Throwing arbitrary data in DNS — NOT a big deal.
Even doing network tunneling over DNS — ALSO not that big a deal; NSTX has been doing this for a while.
But he continues:
DNS radio is new. By segmenting audio into small chunks, we actually get universal caching of the streaming signal — a functionality we’ve never really had before. Generally, audio broadcast over the Internet falls apart after a few thousand users. Based on this ring-buffer-into-BIND architecture, combined with the utterly minimal bandwidth load of Speex, we should be able to host audio for a much greater number of listeners.
The entire suite of incoming attacks to firewalls are also new. DNS trusts the hierarchy to tell it the next hop to its target name; since I can acquire second level domains in the hierarchy for minimal cost, it’s trivial for me to insert arbitrary destinations along the DNS route path. In technical terms, whenever a recursing resolver comes to my name server to resolve a name, rather than providing an answer, I can redirect that request to another, supposedly authoritative server. That server can be at any address — even one I cannot IP route to — but if the resolver communicating with me can route to that address (say 10.0.1.11) my communication will reach that host. If there’s an SSH over DNS daemon running on 10.0.1.11, I’ve now achieved incoming connectivity to the network of my choice, completely bypassing firewalls and a trojan’s need to poll.
Recursion on dual hosted interfaces is not even necessary. There are large numbers of applications that, upon receiving untrusted traffic, execute DNS name lookups. Most commonly, they are reverse PTR lookups, but occasionally there are other types (MX from mail servers, most notably) that can be easily induced. When they are induced, the hierarchy is followed. When the hierarchy is followed, the attacks previously discussed start working. In practice, this means an IDS triggers the DNS server to start proxying traffic between an external attacker host and an internal trojaned machine. Nasty.
There’s some other stuff — check out the slides and the code — but long story short, there’s some new stuff out :-)
So I might better have stayed longer, but the talk certainly spend to much with trivialities. I might have been somewhat overqualified, being the author of an DNS tunneling tool myself but Dan’s comment indicate that I was not the only one.
Grab his slides here.
I havent attended it but heard very different opinions on the RFID & Smart-Labels talk. The by far most interesting part in the presentation seemed to be the RF-Dump tool but is that interesting?
Some I talked to think it is a basic data-on-tag reading and writing application which should come with every good RFID SDK as an example program. Others claim it really is nifty stuff allowing scripted en-masse reprogramming of tags.
Check http://www.rf-dump.org/press.shtml for press voices.
I was seriously annoyed by the Bluesnarfing talk. Adam Laurie & Martin Herfurt basically told us what they where telling for months now: Basically they found a way to do things cellulars should do only when paired without going thorough the pairing process. At least so they claim.

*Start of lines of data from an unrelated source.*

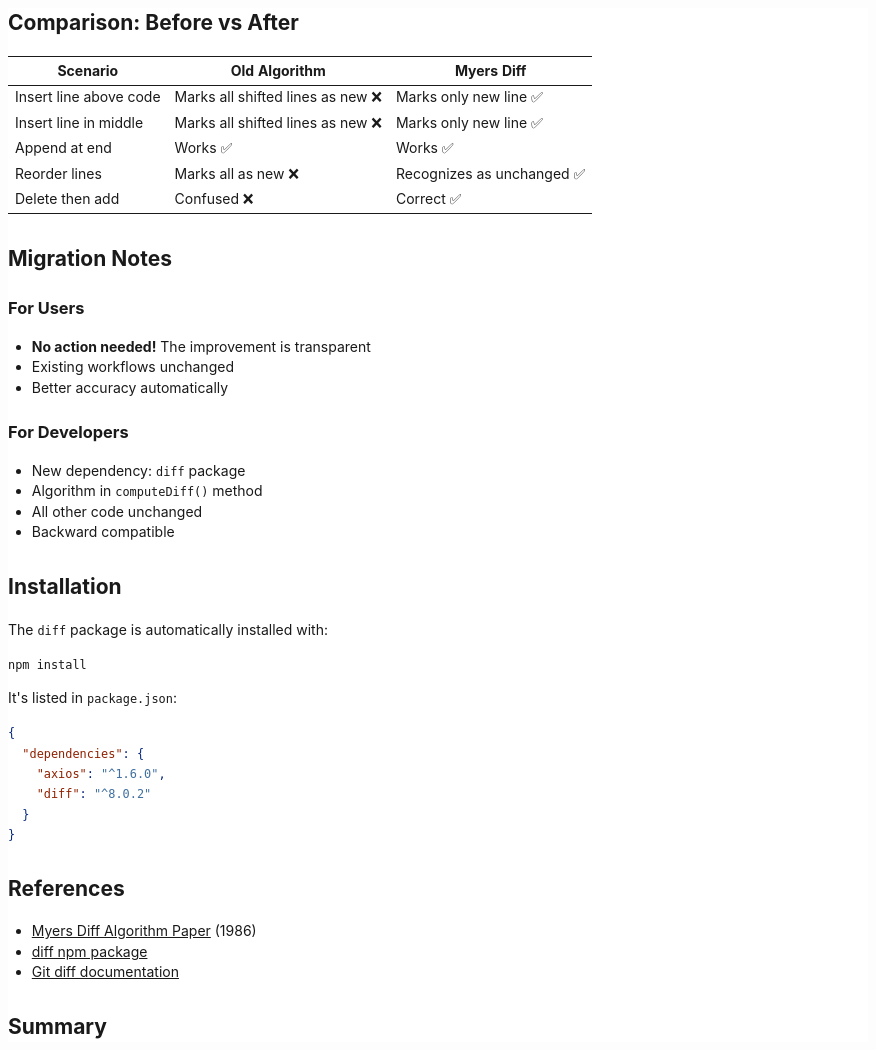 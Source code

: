 ## Comparison: Before vs After

| Scenario | Old Algorithm | Myers Diff |
|----------|---------------|------------|
| Insert line above code | Marks all shifted lines as new ❌ | Marks only new line ✅ |
| Insert line in middle | Marks all shifted lines as new ❌ | Marks only new line ✅ |
| Append at end | Works ✅ | Works ✅ |
| Reorder lines | Marks all as new ❌ | Recognizes as unchanged ✅ |
| Delete then add | Confused ❌ | Correct ✅ |

## Migration Notes

### For Users
- **No action needed!** The improvement is transparent
- Existing workflows unchanged
- Better accuracy automatically

### For Developers
- New dependency: `diff` package
- Algorithm in `computeDiff()` method
- All other code unchanged
- Backward compatible

## Installation

The `diff` package is automatically installed with:
```bash
npm install
```

It's listed in `package.json`:
```json
{
  "dependencies": {
    "axios": "^1.6.0",
    "diff": "^8.0.2"
  }
}
```

## References

- [Myers Diff Algorithm Paper](http://www.xmailserver.org/diff2.pdf) (1986)
- [diff npm package](https://www.npmjs.com/package/diff)
- [Git diff documentation](https://git-scm.com/docs/git-diff)

## Summary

Their presentation consisted of about 30 minutes “what nasty things you can do to a phone (when paired or when being able to circumvent pairing)” -nothing new there. Not a thing we hadn’t come up with ourselves in the first 60 seconds after the first announcements of bluesnarfing.
Then they wined about 5 minutes that the cellular vendors didn’t show them proper respect and played the problem down, even after they published it on bugtraq and full-disclosure.
Next they told us they couldn’t give a demo “because of legal reasons” (a phrase they used often). Then they tried to give a small demo with their own phone which didn’t succeed although they made several attempts. Then they showed a Web page which supposedly showed the phones in the room but how can I believe it was live – all our phones didn’t show up in that list?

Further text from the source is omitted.